Similar to many other African-American Veteran graves at Lincoln Memorial Cemetery, Private Scott’s resting place is sinking away from history.
But, it’s not just about Lincoln’s veterans; there are people from all walks of life interred at Lincoln. One notable person was, Cornelius “Captain” Powell, a well-loved local merchant. According to the February 26, 1949 edition of the Norfolk Journal and Guide newspaper, Powell was given, “Impressive Funeral Rites” with a large attendance.
Like most large African-American cemeteries in America, Lincoln Cemetery was born in an era of complete segregation and racial repression. Sadly, during that time many of these cemeteries were on their own-without civic aid, relying on churches and the community for support. But time has passed. The reasons are many and the solutions are few. The sorrowful fact is, the landscape of Lincoln Memorial Cemetery, where human beings are interred, is slowly and sadly evolving into a wetland. People with dreams and dignity; families, heroes, the poor, the rich; children, grandparents, aunts, uncles, mothers, fathers, cousins. They are all buried in the soggy, hallowed ground at Lincoln Memorial Cemetery.

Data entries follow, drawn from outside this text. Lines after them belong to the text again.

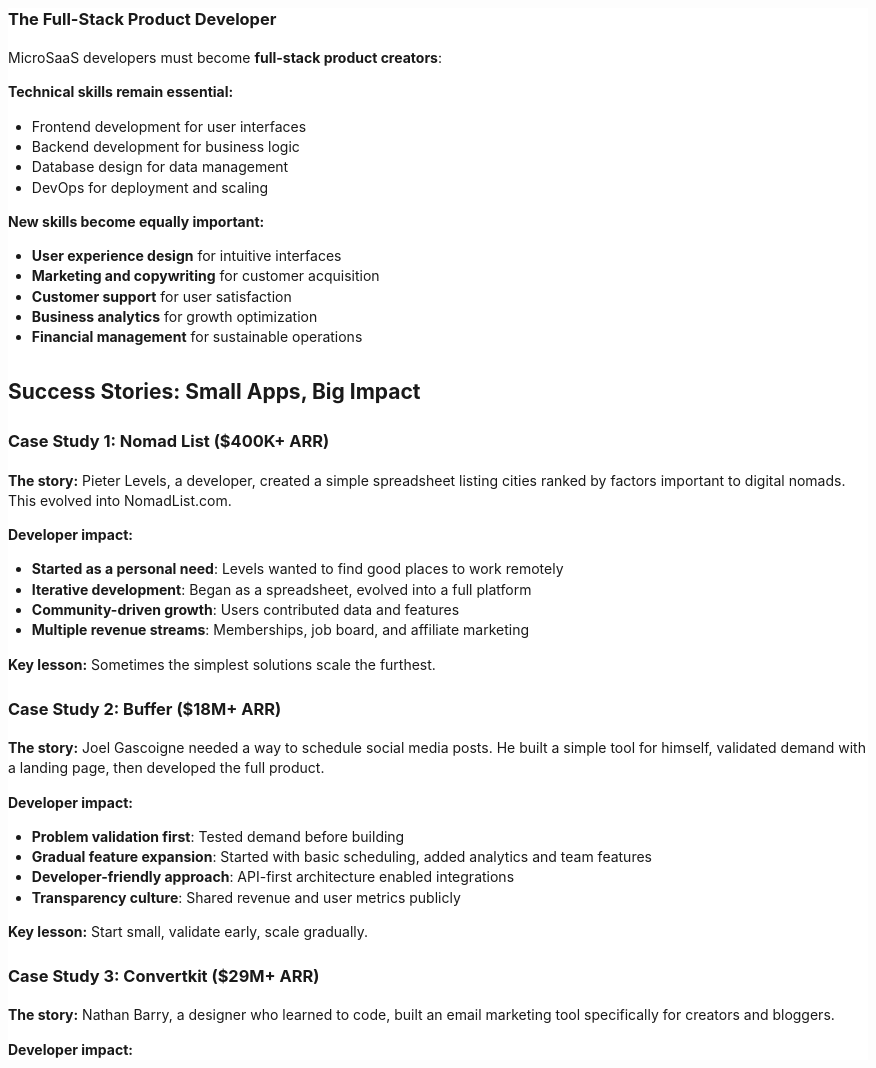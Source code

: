 ### The Full-Stack Product Developer

MicroSaaS developers must become **full-stack product creators**:

**Technical skills remain essential:**

- Frontend development for user interfaces
- Backend development for business logic
- Database design for data management
- DevOps for deployment and scaling

**New skills become equally important:**

- **User experience design** for intuitive interfaces
- **Marketing and copywriting** for customer acquisition
- **Customer support** for user satisfaction
- **Business analytics** for growth optimization
- **Financial management** for sustainable operations

## Success Stories: Small Apps, Big Impact

### Case Study 1: Nomad List ($400K+ ARR)

**The story:** Pieter Levels, a developer, created a simple spreadsheet listing cities ranked by factors important to digital nomads. This evolved into NomadList.com.

**Developer impact:**

- **Started as a personal need**: Levels wanted to find good places to work remotely
- **Iterative development**: Began as a spreadsheet, evolved into a full platform
- **Community-driven growth**: Users contributed data and features
- **Multiple revenue streams**: Memberships, job board, and affiliate marketing

**Key lesson:** Sometimes the simplest solutions scale the furthest.

### Case Study 2: Buffer ($18M+ ARR)

**The story:** Joel Gascoigne needed a way to schedule social media posts. He built a simple tool for himself, validated demand with a landing page, then developed the full product.

**Developer impact:**

- **Problem validation first**: Tested demand before building
- **Gradual feature expansion**: Started with basic scheduling, added analytics and team features
- **Developer-friendly approach**: API-first architecture enabled integrations
- **Transparency culture**: Shared revenue and user metrics publicly

**Key lesson:** Start small, validate early, scale gradually.

### Case Study 3: Convertkit ($29M+ ARR)

**The story:** Nathan Barry, a designer who learned to code, built an email marketing tool specifically for creators and bloggers.

**Developer impact:**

The elephant in the room of what we know to be southeastern Virginia is simply that it’s a soggy place-it has always been. We build, fill, repair, move, trench, drain and dredge all throughout the seven cities of southeastern Virginia. But sometimes, mother nature has her own plans and we need to adjust.
The situation at Lincoln Cemetery is shocking indeed, but it is only one of the hundreds of historic cemeteries suffering in America. Those cemeteries owned by private companies, or organizations such as churches, as well as
But what about Lincoln you ask?
As recently as May 2018, a local television station investigated the flooding at Lincoln. According to the broadcast and online article, the person who owned the cemetery passed away and a local church is overseeing things. The online article also notes where the City of Portsmouth was approached about taking over ownership, but the city is said to have declined.

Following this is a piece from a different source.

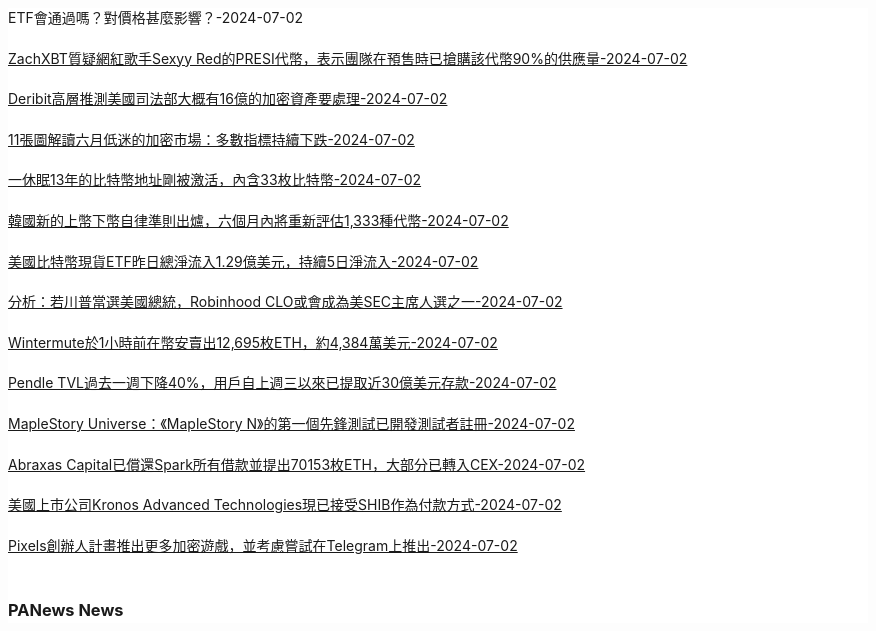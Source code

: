 ETF會通過嗎？對價格甚麼影響？-2024-07-02</a><br/><br/><a target=_blank rel=nofollow href="https://www.panewslab.com/zh_hk/sqarticledetails/uzbunsttFt.html" >ZachXBT質疑網紅歌手Sexyy Red的PRESI代幣，表示團隊在預售時已搶購該代幣90%的供應量-2024-07-02</a><br/><br/><a target=_blank rel=nofollow href="https://www.panewslab.com/zh_hk/sqarticledetails/d2v6ii6qFt.html" >Deribit高層推測美國司法部大概有16億的加密資產要處理-2024-07-02</a><br/><br/><a target=_blank rel=nofollow href="https://www.panewslab.com/zh_hk/articledetails/x7blrl9sFt.html" >11張圖解讀六月低迷的加密市場：多數指標持續下跌-2024-07-02</a><br/><br/><a target=_blank rel=nofollow href="https://www.panewslab.com/zh_hk/sqarticledetails/05vfz2jlFt.html" >一休眠13年的比特幣地址剛被激活，內含33枚比特幣-2024-07-02</a><br/><br/><a target=_blank rel=nofollow href="https://www.panewslab.com/zh_hk/sqarticledetails/5xm5w9huFt.html" >韓國新的上幣下幣自律準則出爐，六個月內將重新評估1,333種代幣-2024-07-02</a><br/><br/><a target=_blank rel=nofollow href="https://www.panewslab.com/zh_hk/sqarticledetails/dw5uw2f3Ft.html" >美國比特幣現貨ETF昨日總淨流入1.29億美元，持續5日淨流入-2024-07-02</a><br/><br/><a target=_blank rel=nofollow href="https://www.panewslab.com/zh_hk/sqarticledetails/4cjhp04rFt.html" >分析：若川普當選美國總統，Robinhood CLO或會成為美SEC主席人選之一-2024-07-02</a><br/><br/><a target=_blank rel=nofollow href="https://www.panewslab.com/zh_hk/sqarticledetails/xsj6yd85Ft.html" >Wintermute於1小時前在幣安賣出12,695枚ETH，約4,384萬美元-2024-07-02</a><br/><br/><a target=_blank rel=nofollow href="https://www.panewslab.com/zh_hk/sqarticledetails/z7nfgx74Ft.html" >Pendle TVL過去一週下降40%，用戶自上週三以來已提取近30億美元存款-2024-07-02</a><br/><br/><a target=_blank rel=nofollow href="https://www.panewslab.com/zh_hk/sqarticledetails/87gtbsrjFt.html" >MapleStory Universe：《MapleStory N》的第一個先鋒測試已開發測試者註冊-2024-07-02</a><br/><br/><a target=_blank rel=nofollow href="https://www.panewslab.com/zh_hk/sqarticledetails/5taeogxeFt.html" >Abraxas Capital已償還Spark所有借款並提出70153枚ETH，大部分已轉入CEX-2024-07-02</a><br/><br/><a target=_blank rel=nofollow href="https://www.panewslab.com/zh_hk/sqarticledetails/v3ou87b9Ft.html" >美國上市公司Kronos Advanced Technologies現已接受SHIB作為付款方式-2024-07-02</a><br/><br/><a target=_blank rel=nofollow href="https://www.panewslab.com/zh_hk/sqarticledetails/x44kayn5Ft.html" >Pixels創辦人計畫推出更多加密遊戲，並考慮嘗試在Telegram上推出-2024-07-02</a><br/><br/>





###  PANews News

When I visited Lincoln recently, I was so touched by what I saw I had to stop and gather my thoughts, then after a few minutes, it became obvious to me that the families, the church and a company it has hired are doing the best they can on a budget. There’s also some trenching, which in my layman opinion, seems to be working in one area. The overall task of fixing the cemetery’s landscape is obviously a great one.
If you plan to visit Lincoln Memorial Cemetery, please use great care when touring the grounds…things are quite fragile in some areas.
I have produced a two-part companion video of a tour through Lincoln Memorial Cemetery. You can view them here.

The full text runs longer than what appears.